Studio Ghibli (History - Page 5)
(5) Ghibli - Its Uniqueness
In 1993, GHIBLI purchased 2 large computerized cameras, at which time a photography department was set up, which was something we had long awaited and planned for. With the addition of this new department, GHIBLI now had grown into a studio that had all the departments from animation, art, tracing/painting, all the way to photography. This is completely the opposite direction the Japanese animation industry was moving toward, which is extreme separation of departments. The reason GHIBLI took the direction that it did was the belief that working closely under one roof with a common objective was important in achieving high quality work.
In 1993, GHIBLI produced its first TV animation, "the Ocean Waves." The director was Tomomitsu Mochizuki, 34 years of age at that time. It was the first time a person other than Miyazaki or Takahata had directed a film. The production staff was young, consisted mostly of those in the 20s and 30s. Their motto was to produce "quickly, cheaply and with quality."
This 70-minute TV special received satisfactory results, but in terms of budget and time schedule, had exceeded the plan. TV will be the area of development for GHIBLI.
The 1994 film directed by Takahata, "Pom Poco" also became the year's number one Japanese film. In this picture, most the animation was done by and a great deal of efforts were put into by the young staff who were employed after "Only Yesterday" and who literally grew up in GHIBLI. In "Pom Poco," GHIBLI for the first time used CG, the computer graphics. There were only 3 cuts using CG, but more of it will be used as we find necessary.
Studio GHIBLI now has a staff total of 99: Animation 46, tracing/painting 8, art 12, photography 4, directing and producing 12, publication and marketing 5, and management 12. As you can see from these numbers, most of our staff are in working on animation. The average age is 29.
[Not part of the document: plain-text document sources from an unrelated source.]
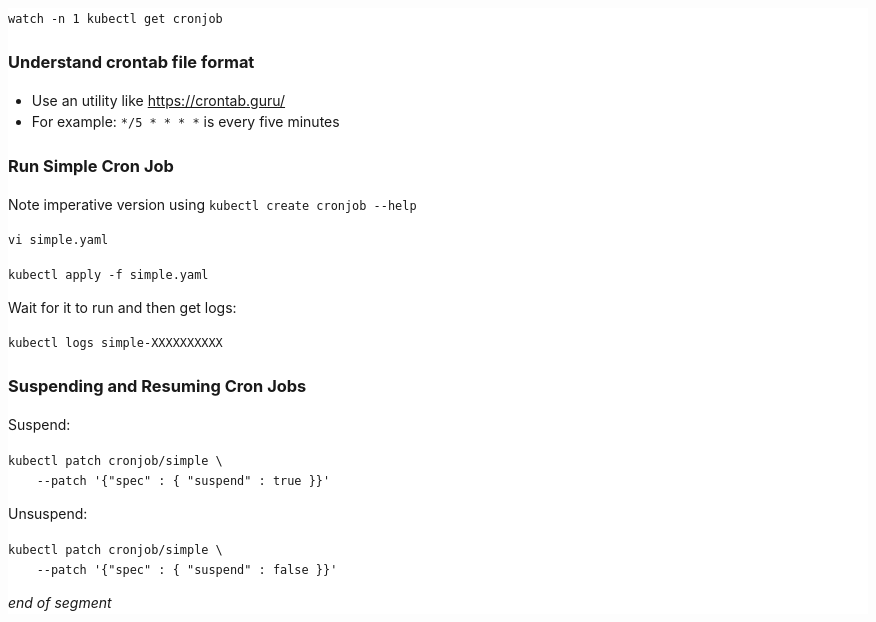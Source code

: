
 ```
watch -n 1 kubectl get cronjob
```

### Understand crontab file format

* Use an utility like https://crontab.guru/
* For example: `*/5 * * * *` is every five minutes

### Run Simple Cron Job

Note imperative version using `kubectl create cronjob --help`

```
vi simple.yaml
```

```
kubectl apply -f simple.yaml
```

Wait for it to run and then get logs:

```
kubectl logs simple-XXXXXXXXXX
```


### Suspending and Resuming Cron Jobs

Suspend:

```
kubectl patch cronjob/simple \
    --patch '{"spec" : { "suspend" : true }}'
```

Unsuspend:

```
kubectl patch cronjob/simple \
    --patch '{"spec" : { "suspend" : false }}'
```

_end of segment_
As I have repeatedly mentioned, GHIBL's production cost may be high compared to other studios. But as you can see from our organization, most of the cost goes into films. This is what makes GHIBLI unique. We are able to do this because, as compared to other companies, we are spending much less on supporting departments.
It is Miyazaki's philosophy that Japanese should create on their own what they want to show to their children. So let me add by saying that in pursuit of this philosophy, the studio has never asked for support from studios overseas.